Neuer Job? Die Familie vergrößert sich? Sie haben geerbt? In eine neue Immobilie zu ziehen ist nicht nur aus persönlichen Gründen sehr aufregend. Es kann auch noch sehr viel teurer und anstrengender werden als geplant. Zum Beispiel dann, wenn man seine Umzugskosten nicht richtig kalkuliert.

Wenn man seine Immobilie wegen persönlicher Veränderungen verkauft, so kann das ganz schön anstrengend sein. Dazu gehören nicht nur die Suche nach einer neuen Immobilie und der Verkauf der alten, sondern auch die Planung des Umzugs. Richtig geplant kann ein Umzug durchaus reibungslos und harmonisch von sich gehen. Wenn man ihn nicht richtig plant, kann er nicht nur chaotisch, sondern auch richtig teuer werden.

Der passende Umzugstermin hilft Umzugskosten zu sparen.

Zum Beispiel kann sich die Wahl des Umzugstermins positiv auf den Geldbeutel auswirken. Überlegen Sie zunächst ob Sie ein Privatfahrzeug benutzen oder sich einer Spedition bedienen wollen. Falls Sie die Spedition bevorzugen, vermeiden Sie die Umzugs-Stoßzeiten. Das heißt, dass Speditionen aufgrund der großen Nachfrage am Monatsende und auch an den Wochenenden teurer sind. Am günstigsten sind Speditionen dagegen in der Regel unter der Woche und am 6. Bis 13. Oder 18. Bis 24. Eines Monats.

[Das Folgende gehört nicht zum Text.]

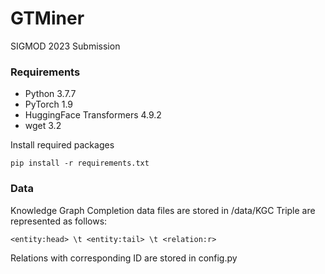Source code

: # GTMiner
SIGMOD 2023 Submission


### Requirements

* Python 3.7.7
* PyTorch 1.9
* HuggingFace Transformers 4.9.2
* wget 3.2

Install required packages
```
pip install -r requirements.txt
```

### Data
Knowledge Graph Completion data files are stored in /data/KGC
Triple are represented as follows:

```
<entity:head> \t <entity:tail> \t <relation:r>
```

Relations with corresponding ID are stored in config.py
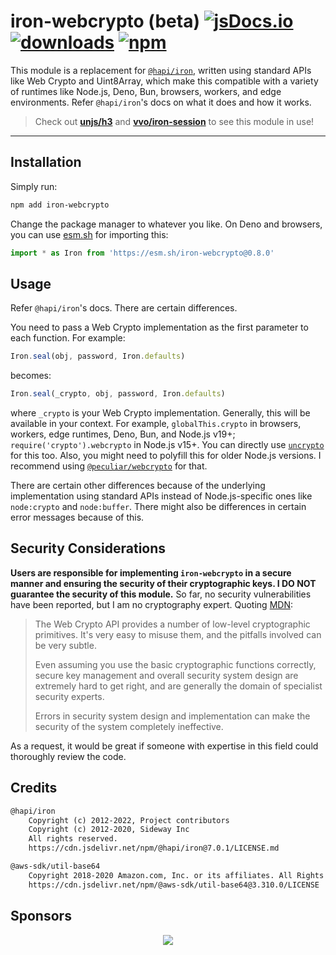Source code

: # iron-webcrypto (beta) [![jsDocs.io](https://img.shields.io/badge/jsDocs.io-reference-blue?style=flat-square)](https://www.jsdocs.io/package/iron-webcrypto) [![downloads](https://img.shields.io/npm/dm/iron-webcrypto?style=flat-square)](https://www.npmjs.com/package/iron-webcrypto) [![npm](https://img.shields.io/npm/v/iron-webcrypto?style=flat-square)](https://www.npmjs.com/package/iron-webcrypto)

This module is a replacement for [`@hapi/iron`](https://hapi.dev/module/iron/),
written using standard APIs like Web Crypto and Uint8Array, which make this
compatible with a variety of runtimes like Node.js, Deno, Bun, browsers,
workers, and edge environments. Refer `@hapi/iron`'s docs on what it does and
how it works.

> Check out [**unjs/h3**](https://github.com/unjs/h3) and
> [**vvo/iron-session**](https://github.com/vvo/iron-session) to see this module
> in use!

---

## Installation

Simply run:

```sh
npm add iron-webcrypto
```

Change the package manager to whatever you like. On Deno and browsers, you can
use [esm.sh](https://esm.sh/) for importing this:

```ts
import * as Iron from 'https://esm.sh/iron-webcrypto@0.8.0'
```

## Usage

Refer `@hapi/iron`'s docs. There are certain differences.

You need to pass a Web Crypto implementation as the first parameter to each
function. For example:

```ts
Iron.seal(obj, password, Iron.defaults)
```

becomes:

```ts
Iron.seal(_crypto, obj, password, Iron.defaults)
```

where `_crypto` is your Web Crypto implementation. Generally, this will be
available in your context. For example, `globalThis.crypto` in browsers,
workers, edge runtimes, Deno, Bun, and Node.js v19+;
`require('crypto').webcrypto` in Node.js v15+. You can directly use
[`uncrypto`](https://github.com/unjs/uncrypto) for this too. Also, you might
need to polyfill this for older Node.js versions. I recommend using
[`@peculiar/webcrypto`](https://github.com/PeculiarVentures/webcrypto) for that.

There are certain other differences because of the underlying implementation
using standard APIs instead of Node.js-specific ones like `node:crypto` and
`node:buffer`. There might also be differences in certain error messages because
of this.

## Security Considerations

**Users are responsible for implementing `iron-webcrypto` in a secure manner and
ensuring the security of their cryptographic keys. I DO NOT guarantee the
security of this module.** So far, no security vulnerabilities have been
reported, but I am no cryptography expert. Quoting
[MDN](https://developer.mozilla.org/en-US/docs/Web/API/Web_Crypto_API):

> The Web Crypto API provides a number of low-level cryptographic primitives.
> It's very easy to misuse them, and the pitfalls involved can be very subtle.
>
> Even assuming you use the basic cryptographic functions correctly, secure key
> management and overall security system design are extremely hard to get right,
> and are generally the domain of specialist security experts.
>
> Errors in security system design and implementation can make the security of
> the system completely ineffective.

As a request, it would be great if someone with expertise in this field could
thoroughly review the code.

## Credits

```txt
@hapi/iron
    Copyright (c) 2012-2022, Project contributors
    Copyright (c) 2012-2020, Sideway Inc
    All rights reserved.
    https://cdn.jsdelivr.net/npm/@hapi/iron@7.0.1/LICENSE.md

@aws-sdk/util-base64
    Copyright 2018-2020 Amazon.com, Inc. or its affiliates. All Rights Reserved.
    https://cdn.jsdelivr.net/npm/@aws-sdk/util-base64@3.310.0/LICENSE
```

## Sponsors

<p align="center">
  <a href="https://cdn.jsdelivr.net/gh/brc-dd/static/sponsors.svg">
    <img src='https://cdn.jsdelivr.net/gh/brc-dd/static/sponsors.svg'/>
  </a>
</p>
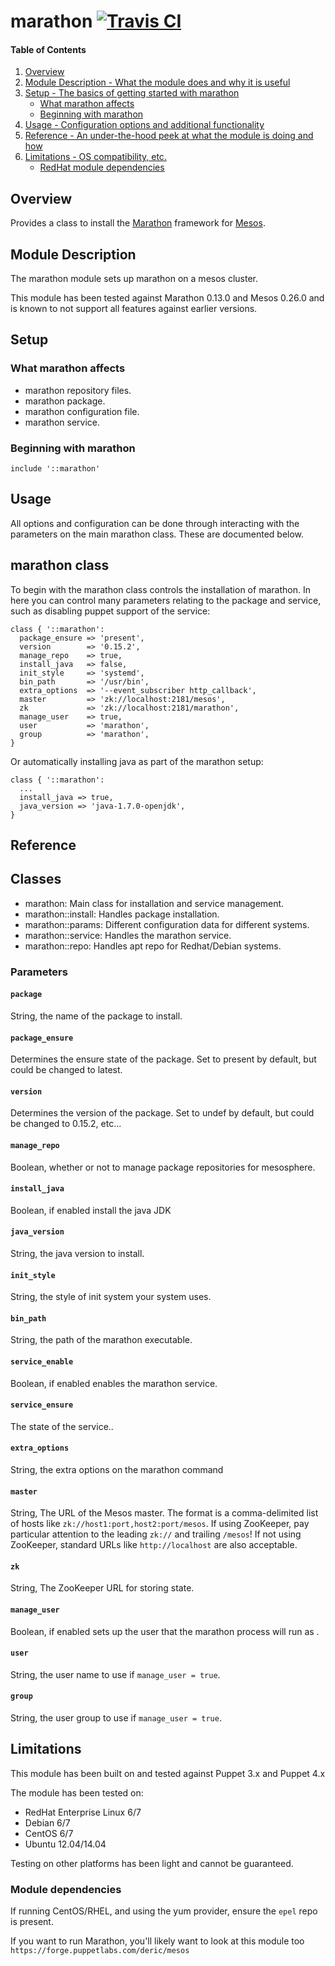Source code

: # marathon [![Travis CI](https://img.shields.io/travis/meltwater/puppet-marathon/master.svg)](https://travis-ci.org/meltwater/puppet-marathon)

#### Table of Contents

1. [Overview](#overview)
2. [Module Description - What the module does and why it is useful](#module-description)
3. [Setup - The basics of getting started with marathon](#setup)
    * [What marathon affects](#what-marathon-affects)
    * [Beginning with marathon](#beginning-with-marathon)
4. [Usage - Configuration options and additional functionality](#usage)
5. [Reference - An under-the-hood peek at what the module is doing and how](#reference)
5. [Limitations - OS compatibility, etc.](#limitations)
   * [RedHat module dependencies](#redhat-module-dependecies)

## Overview

Provides a class to install the [Marathon](https://mesosphere.github.io/marathon/) framework for [Mesos](http://mesos.apache.org/).

## Module Description
The marathon module sets up marathon on a mesos cluster.

This module has been tested against Marathon 0.13.0 and Mesos 0.26.0 and is known to not support
all features against earlier versions.

## Setup

### What marathon affects

* marathon repository files.
* marathon package.
* marathon configuration file.
* marathon service.

### Beginning with marathon


```puppet
include '::marathon'
```

## Usage

All options and configuration can be done through interacting with the parameters
on the main marathon class.  These are documented below.

## marathon class

To begin with the marathon class controls the installation of marathon.  In here
you can control many parameters relating to the package and service, such as
disabling puppet support of the service:

```puppet
class { '::marathon':
  package_ensure => 'present',
  version        => '0.15.2',
  manage_repo    => true,
  install_java   => false,
  init_style     => 'systemd',
  bin_path       => '/usr/bin',
  extra_options  => '--event_subscriber http_callback',
  master         => 'zk://localhost:2181/mesos',
  zk             => 'zk://localhost:2181/marathon',
  manage_user    => true,
  user           => 'marathon',
  group          => 'marathon',
}

```

Or automatically installing java as part of the marathon setup:

```puppet
class { '::marathon':
  ...
  install_java => true,
  java_version => 'java-1.7.0-openjdk',
}
```

## Reference

## Classes

* marathon: Main class for installation and service management.
* marathon::install: Handles package installation.
* marathon::params: Different configuration data for different systems.
* marathon::service: Handles the marathon service.
* marathon::repo: Handles apt repo for Redhat/Debian systems.

### Parameters

#### `package`

String, the name of the package to install.

#### `package_ensure`

Determines the ensure state of the package.  Set to present by default, but could
be changed to latest.

#### `version`

Determines the version of the package.  Set to undef by default, but could
be changed to 0.15.2, etc...

#### `manage_repo`

Boolean, whether or not to manage package repositories for mesosphere.

#### `install_java`

Boolean, if enabled install the java JDK

#### `java_version`

String, the java version to install.

#### `init_style`

String, the style of init system your system uses.

#### `bin_path`

String, the path of the marathon executable.

#### `service_enable`

Boolean, if enabled enables the marathon service.

#### `service_ensure`

The state of the service..

#### `extra_options`

String, the extra options on the marathon command

#### `master`

String, The URL of the Mesos master. The format is a comma-delimited list of
hosts like ``zk://host1:port,host2:port/mesos``. If using ZooKeeper, pay
particular attention to the leading ``zk://`` and trailing ``/mesos``!
If not using ZooKeeper, standard URLs like ``http://localhost`` are also acceptable.

#### `zk`

String, The ZooKeeper URL for storing state.

#### `manage_user`

Boolean, if enabled sets up the user that the marathon process will run as .

#### `user`

String, the user name to use if ``manage_user = true``.

#### `group`

String, the user group to use if ``manage_user = true``.


## Limitations

This module has been built on and tested against Puppet 3.x and Puppet 4.x

The module has been tested on:

* RedHat Enterprise Linux 6/7
* Debian 6/7
* CentOS 6/7
* Ubuntu 12.04/14.04

Testing on other platforms has been light and cannot be guaranteed.

### Module dependencies

If running CentOS/RHEL, and using the yum provider, ensure the ``epel`` repo is present.

If you want to run Marathon, you'll likely want to look at this module too ``https://forge.puppetlabs.com/deric/mesos``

Nutzen Sie den Umzug, um Ihren Hausrat auszusortieren. Trennen Sie sich von den Dingen, die Sie nicht mehr benötigen. Dieses Aussortieren macht sich in zweierlei Hinsicht bezahlt. Zum einen bekommen Sie einen Überblick darüber, was Sie wirklich besitzen und was Sie eventuell noch gebrauchen können und zum anderen minimiert das Aussortieren Ihr Umzugsvolumen und somit auch die Transportkosten. Sollten Sie die nicht benötigten Dinge verkaufen, fließt unter Umständen vielleicht sogar noch etwas Geld in die Haushaltskasse.

Neben der Spedition, sind auch die Kosten für die Umzugskartons und das Verpackungsmaterial nicht außer Acht zu lassen und können ein großes Loch in die Umzugskasse reißen. Es empfiehlt sich bei nahegelegenen Supermärkten, Elektrogeschäften und Baumärkten nach nicht mehr benötigten Verpackungsmaterial zu fragen. Gegebenenfalls eignet sich auch Kleidung hervorragend als Polster- und Füllmaterial.

Durch Steuern Umzugskosten sparen.

Sollten Sie aus beruflichen Gründen umziehen, lohnt sich dieser Umzug auch in steuerlicher Hinsicht, da der Gesamtbetrag in Form von Werbungskosten steuerlich geltend gemacht werden kann. Bei einem Umzug aus privaten Gründen können Umziehende 20 Prozent der abzugsfähigen Ausgaben, aber maximal 4.000 Euro, von der Steuer zurückbekommen. Wechseln Personen aus gesundheitlichen Gründen ihren Wohnort, erkennt das Finanzamt Kosten, die den zumutbaren Eigenanteil überschreiten, als außergewöhnliche Belastungen an. In diesem Fall müssen Umziehende dem Amt ein ärztliches Attest vorlegen.

Sie planen einen Umzug und haben noch keine passende Immobilie? Kontaktieren Sie uns! Wir beraten Sie gerne.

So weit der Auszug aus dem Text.